• **Data for this task**
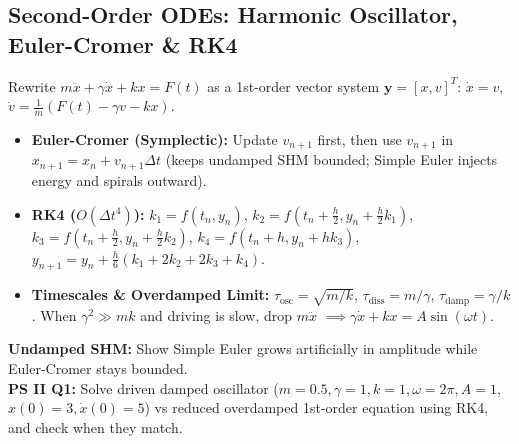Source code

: \documentclass[10pt,a4paper]{article}
\begin{document}
\subsection{Second-Order ODEs: Harmonic Oscillator, Euler-Cromer \& RK4}
\begin{theorybox}
Rewrite $m\ddot x + \gamma\dot x + kx = F(t)$ as a 1st-order vector system $\mathbf{y} = [x, v]^T$: $\dot x = v$, \; $\dot v = \frac{1}{m}(F(t) - \gamma v - kx)$.
\begin{itemize}
\item \textbf{Euler-Cromer (Symplectic):} Update $v_{n+1}$ first, then use $v_{n+1}$ in $x_{n+1} = x_n + v_{n+1}\Delta t$ (keeps undamped SHM bounded; Simple Euler injects energy and spirals outward).
\item \textbf{RK4 ($O(\Delta t^4)$):} $k_1 = f(t_n,y_n)$, $k_2 = f(t_n+\frac{h}{2}, y_n+\frac{h}{2}k_1)$, $k_3 = f(t_n+\frac{h}{2}, y_n+\frac{h}{2}k_2)$, $k_4 = f(t_n+h, y_n+h k_3)$, $y_{n+1} = y_n + \frac{h}{6}(k_1 + 2k_2 + 2k_3 + k_4)$.
\item \textbf{Timescales \& Overdamped Limit:} $\tau_{\text{osc}}=\sqrt{m/k}$, $\tau_{\text{diss}}=m/\gamma$, $\tau_{\text{damp}}=\gamma/k$. When $\gamma^2 \gg mk$ and driving is slow, drop $m\ddot x$ $\implies \gamma\dot x + kx = A\sin(\omega t)$.
\end{itemize}
\end{theorybox}

\begin{goalbox}
\textbf{Undamped SHM:} Show Simple Euler grows artificially in amplitude while Euler-Cromer stays bounded.\\
\textbf{PS II Q1:} Solve driven damped oscillator ($m=0.5, \gamma=1, k=1, \omega=2\pi, A=1$, $x(0)=3, \dot x(0)=5$) vs reduced overdamped 1st-order equation using RK4, and check when they match.
\end{goalbox}
\end{document}
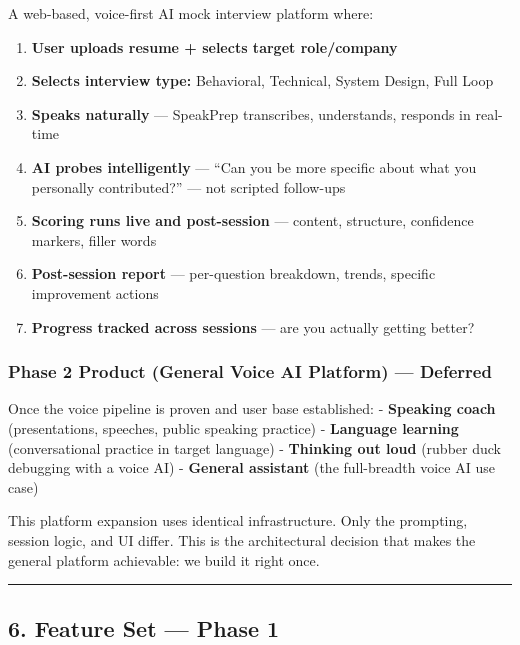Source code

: \documentclass[
  11pt,
]{article}
\providecommand{\tightlist}{%
  \setlength{\itemsep}{0pt}\setlength{\parskip}{0pt}}
\begin{document}
A web-based, voice-first AI mock interview platform where:

\begin{enumerate}
\def\labelenumi{\arabic{enumi}.}
\tightlist
\item
  \textbf{User uploads resume + selects target role/company}
\item
  \textbf{Selects interview type:} Behavioral, Technical, System Design,
  Full Loop
\item
  \textbf{Speaks naturally} --- SpeakPrep transcribes, understands,
  responds in real-time
\item
  \textbf{AI probes intelligently} --- ``Can you be more specific about
  what you personally contributed?'' --- not scripted follow-ups
\item
  \textbf{Scoring runs live and post-session} --- content, structure,
  confidence markers, filler words
\item
  \textbf{Post-session report} --- per-question breakdown, trends,
  specific improvement actions
\item
  \textbf{Progress tracked across sessions} --- are you actually getting
  better?
\end{enumerate}

\hypertarget{phase-2-product-general-voice-ai-platform-deferred}{%
\subsubsection{Phase 2 Product (General Voice AI Platform) ---
Deferred}\label{phase-2-product-general-voice-ai-platform-deferred}}

Once the voice pipeline is proven and user base established: -
\textbf{Speaking coach} (presentations, speeches, public speaking
practice) - \textbf{Language learning} (conversational practice in
target language) - \textbf{Thinking out loud} (rubber duck debugging
with a voice AI) - \textbf{General assistant} (the full-breadth voice AI
use case)

This platform expansion uses identical infrastructure. Only the
prompting, session logic, and UI differ. This is the architectural
decision that makes the general platform achievable: we build it right
once.

\begin{center}\rule{0.5\linewidth}{0.5pt}\end{center}

\hypertarget{feature-set-phase-1}{%
\subsection{6. Feature Set --- Phase 1}\label{feature-set-phase-1}}
\end{document}
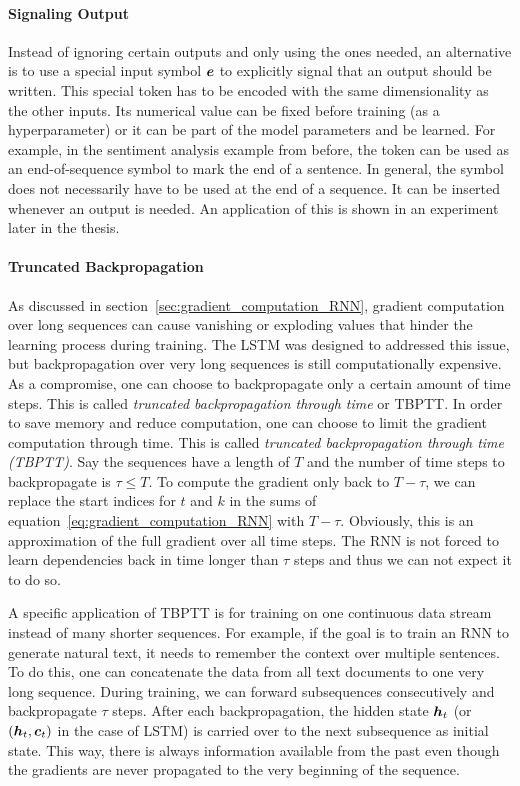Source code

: 		\paragraph{Signaling Output} 
		Instead of ignoring certain outputs and only using the ones needed, an alternative is to use a special input symbol $\bm{e}$ to explicitly signal that an output should be written.
		This special token has to be encoded with the same dimensionality as the other inputs. 
		Its numerical value can be fixed before training (as a hyperparameter) or it can be part of the model parameters and be learned.
		For example, in the sentiment analysis example from before, the token can be used as an end-of-sequence symbol to mark the end of a sentence.
		In general, the symbol does not necessarily have to be used at the end of a sequence.
		It can be inserted whenever an output is needed.
		An application of this is shown in an experiment later in the thesis. 
		
		\paragraph{Truncated Backpropagation}
		As discussed in section~\ref{sec:gradient_computation_RNN}, gradient computation over long sequences can cause vanishing or exploding values that hinder the learning process during training.
		The LSTM was designed to addressed this issue, but backpropagation over very long sequences is still computationally expensive.
		As a compromise, one can choose to backpropagate only a certain amount of time steps.
		This is called \emph{truncated backpropagation through time} or TBPTT.
		In order to save memory and reduce computation, one can choose to limit the gradient computation through time.
		This is called \emph{truncated backpropagation through time (TBPTT)}. 
		Say the sequences have a length of $T$ and the number of time steps to backpropagate is $\tau \leq T$.
		To compute the gradient only back to $T - \tau$, we can replace the start indices for $t$ and $k$ in the sums of equation~\ref{eq:gradient_computation_RNN} with $T - \tau$.
		Obviously, this is an approximation of the full gradient over all time steps.
		The RNN is not forced to learn dependencies back in time longer than $\tau$ steps and thus we can not expect it to do so.
		
		A specific application of TBPTT is for training on one continuous data stream instead of many shorter sequences.
		For example, if the goal is to train an RNN to generate natural text, it needs to remember the context over multiple sentences.
		To do this, one can concatenate the data from all text documents to one very long sequence.
		During training, we can forward subsequences consecutively and backpropagate $\tau$ steps.
		After each backpropagation, the hidden state $\bm{h}_t$ (or $(\bm{h}_t, \bm{c}_t)$ in the case of LSTM) is carried over to the next subsequence as initial state.
		This way, there is always information available from the past even though the gradients are never propagated to the very beginning of the sequence.
		
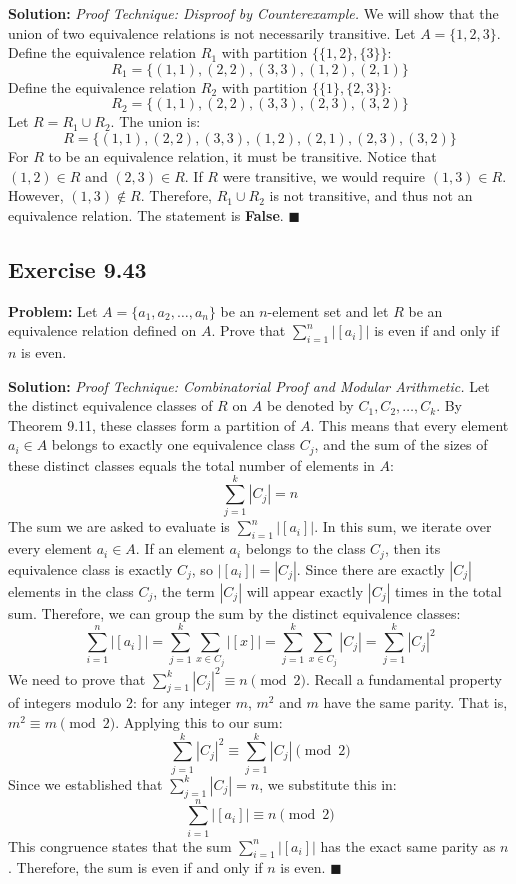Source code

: \documentclass[11pt, a4paper]{article}
\theoremstyle{definition}
\theoremstyle{remark}
\begin{document}
\textbf{Solution:}
\textit{Proof Technique: Disproof by Counterexample.}
We will show that the union of two equivalence relations is not necessarily transitive.
Let $A = \{1, 2, 3\}$. 
Define the equivalence relation $R_1$ with partition $\{\{1, 2\}, \{3\}\}$:
\[
    R_1 = \{ (1,1), (2,2), (3,3), (1,2), (2,1) \}
\]
Define the equivalence relation $R_2$ with partition $\{\{1\}, \{2, 3\}\}$:
\[
    R_2 = \{ (1,1), (2,2), (3,3), (2,3), (3,2) \}
\]
Let $R = R_1 \cup R_2$. The union is:
\[
    R = \{ (1,1), (2,2), (3,3), (1,2), (2,1), (2,3), (3,2) \}
\]
For $R$ to be an equivalence relation, it must be transitive. 
Notice that $(1, 2) \in R$ and $(2, 3) \in R$. If $R$ were transitive, we would require $(1, 3) \in R$. 
However, $(1, 3) \notin R$. 
Therefore, $R_1 \cup R_2$ is not transitive, and thus not an equivalence relation. The statement is \textbf{False}.
$\blacksquare$

\subsection*{Exercise 9.43}
\textbf{Problem:} Let $A = \{a_1, a_2, \dots, a_n\}$ be an $n$-element set and let $R$ be an equivalence relation defined on $A$. Prove that $\sum_{i=1}^n |[a_i]|$ is even if and only if $n$ is even.

\textbf{Solution:}
\textit{Proof Technique: Combinatorial Proof and Modular Arithmetic.}
Let the distinct equivalence classes of $R$ on $A$ be denoted by $C_1, C_2, \dots, C_k$. By Theorem 9.11, these classes form a partition of $A$. 
This means that every element $a_i \in A$ belongs to exactly one equivalence class $C_j$, and the sum of the sizes of these distinct classes equals the total number of elements in $A$:
\[
    \sum_{j=1}^k |C_j| = n
\]
The sum we are asked to evaluate is $\sum_{i=1}^n |[a_i]|$. In this sum, we iterate over every element $a_i \in A$. 
If an element $a_i$ belongs to the class $C_j$, then its equivalence class is exactly $C_j$, so $|[a_i]| = |C_j|$. 
Since there are exactly $|C_j|$ elements in the class $C_j$, the term $|C_j|$ will appear exactly $|C_j|$ times in the total sum. 
Therefore, we can group the sum by the distinct equivalence classes:
\[
    \sum_{i=1}^n |[a_i]| = \sum_{j=1}^k \sum_{x \in C_j} |[x]| = \sum_{j=1}^k \sum_{x \in C_j} |C_j| = \sum_{j=1}^k |C_j|^2
\]
We need to prove that $\sum_{j=1}^k |C_j|^2 \equiv n \pmod 2$.
Recall a fundamental property of integers modulo 2: for any integer $m$, $m^2$ and $m$ have the same parity. That is, $m^2 \equiv m \pmod 2$.
Applying this to our sum:
\[
    \sum_{j=1}^k |C_j|^2 \equiv \sum_{j=1}^k |C_j| \pmod 2
\]
Since we established that $\sum_{j=1}^k |C_j| = n$, we substitute this in:
\[
    \sum_{i=1}^n |[a_i]| \equiv n \pmod 2
\]
This congruence states that the sum $\sum_{i=1}^n |[a_i]|$ has the exact same parity as $n$. Therefore, the sum is even if and only if $n$ is even.
$\blacksquare$
\end{document}
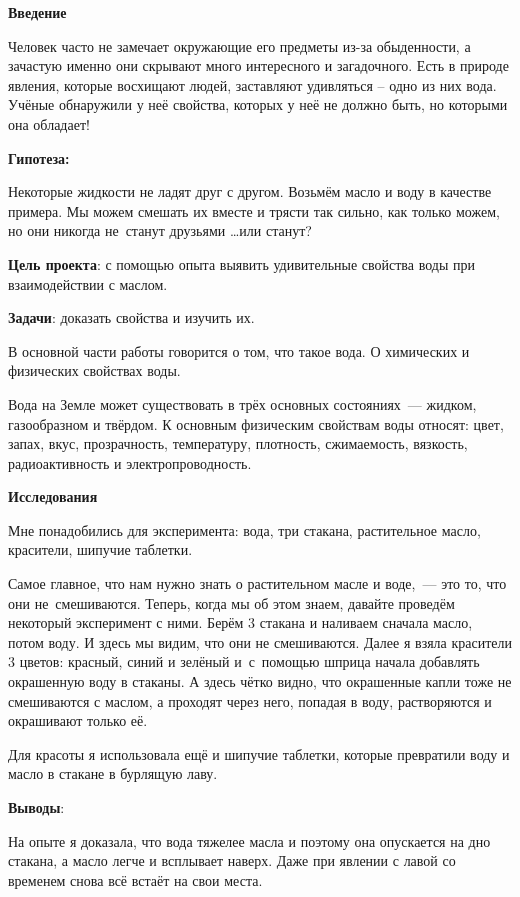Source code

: 


\makeProcTitleSchool



\textbf{Введение}

Человек часто не замечает окружающие его предметы из-за обыденности, а зачастую именно они скрывают много интересного и загадочного. Есть в природе явления, которые восхищают людей, заставляют удивляться – одно из них вода. Учёные обнаружили у неё свойства, которых у неё не должно быть, но которыми она обладает!

\textbf{Гипотеза:}

Некоторые жидкости не ладят друг с другом. Возьмём масло и воду в качестве примера. Мы можем смешать их вместе и трясти так сильно, как только можем, но они никогда не~станут друзьями \dots или станут?

\textbf{Цель проекта}: с помощью опыта выявить удивительные свойства воды при взаимодействии с маслом.

\textbf{Задачи}: доказать свойства и изучить их.

В основной части работы говорится о том, что такое вода. О химических и физических свойствах воды.

Вода на Земле может существовать в трёх основных состояниях~--- жидком, газообразном и твёрдом. К основным физическим свойствам воды относят: цвет, запах, вкус, прозрачность, температуру, плотность, сжимаемость, вязкость, радиоактивность и элект\-ропроводность.

\textbf{Исследования}

Мне понадобились для эксперимента: вода, три стакана, растительное масло, красители, шипучие таблетки.\enlargethispage{\baselineskip}

Самое главное, что нам нужно знать о растительном масле и воде,~--- это то, что они не~смешиваются. Теперь, когда мы об этом знаем, давайте проведём некоторый эксперимент с ними. Берём 3 стакана и наливаем сначала масло, потом воду.	И здесь мы видим, что они не смешиваются. Далее я взяла красители 3 цветов: красный, синий и зелёный и~с~помощью шприца начала добавлять окрашенную воду в стаканы. А здесь чётко видно, что окрашенные капли тоже не смешиваются с маслом, а проходят через него,  попадая в воду, растворяются и окрашивают только её.\enlargethispage{\baselineskip}

Для красоты я использовала ещё и шипучие таблетки, которые превратили воду и масло в стакане в бурлящую лаву.

\textbf{Выводы}:

На опыте я доказала, что вода тяжелее масла и поэтому она опускается на дно стакана, а масло легче и всплывает наверх. Даже при явлении с лавой со временем  снова всё встаёт на свои места.
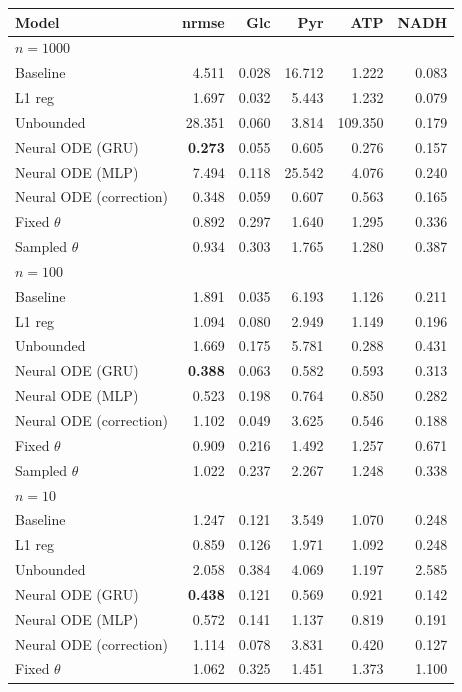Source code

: \begin{tabular}{lrrrrr}
\toprule
Model & nrmse & Glc & Pyr & ATP & NADH \\
\midrule
\multicolumn{6}{l}{\textbf{$n=1000$}} \\
Baseline & 4.511 & 0.028 & 16.712 & 1.222 & 0.083 \\
L1 reg & 1.697 & 0.032 & 5.443 & 1.232 & 0.079 \\
Unbounded & 28.351 & 0.060 & 3.814 & 109.350 & 0.179 \\
Neural ODE (GRU) & \textbf{0.273} & 0.055 & 0.605 & 0.276 & 0.157 \\
Neural ODE (MLP) & 7.494 & 0.118 & 25.542 & 4.076 & 0.240 \\
Neural ODE (correction) & 0.348 & 0.059 & 0.607 & 0.563 & 0.165 \\
Fixed $\theta$ & 0.892 & 0.297 & 1.640 & 1.295 & 0.336 \\
Sampled $\theta$ & 0.934 & 0.303 & 1.765 & 1.280 & 0.387 \\
\midrule
\multicolumn{6}{l}{\textbf{$n=100$}} \\
Baseline & 1.891 & 0.035 & 6.193 & 1.126 & 0.211 \\
L1 reg & 1.094 & 0.080 & 2.949 & 1.149 & 0.196 \\
Unbounded & 1.669 & 0.175 & 5.781 & 0.288 & 0.431 \\
Neural ODE (GRU) & \textbf{0.388} & 0.063 & 0.582 & 0.593 & 0.313 \\
Neural ODE (MLP) & 0.523 & 0.198 & 0.764 & 0.850 & 0.282 \\
Neural ODE (correction) & 1.102 & 0.049 & 3.625 & 0.546 & 0.188 \\
Fixed $\theta$ & 0.909 & 0.216 & 1.492 & 1.257 & 0.671 \\
Sampled $\theta$ & 1.022 & 0.237 & 2.267 & 1.248 & 0.338 \\
\midrule
\multicolumn{6}{l}{\textbf{$n=10$}} \\
Baseline & 1.247 & 0.121 & 3.549 & 1.070 & 0.248 \\
L1 reg & 0.859 & 0.126 & 1.971 & 1.092 & 0.248 \\
Unbounded & 2.058 & 0.384 & 4.069 & 1.197 & 2.585 \\
Neural ODE (GRU) & \textbf{0.438} & 0.121 & 0.569 & 0.921 & 0.142 \\
Neural ODE (MLP) & 0.572 & 0.141 & 1.137 & 0.819 & 0.191 \\
Neural ODE (correction) & 1.114 & 0.078 & 3.831 & 0.420 & 0.127 \\
Fixed $\theta$ & 1.062 & 0.325 & 1.451 & 1.373 & 1.100 \\

\end{tabular}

• **Exercise directions**
Among the lines above, find those that contain the word "total" and copy them.

• **Exercise result**
This means that every element $a_i \in A$ belongs to exactly one equivalence class $C_j$, and the sum of the sizes of these distinct classes equals the total number of elements in $A$:
Since there are exactly $|C_j|$ elements in the class $C_j$, the term $|C_j|$ will appear exactly $|C_j|$ times in the total sum. 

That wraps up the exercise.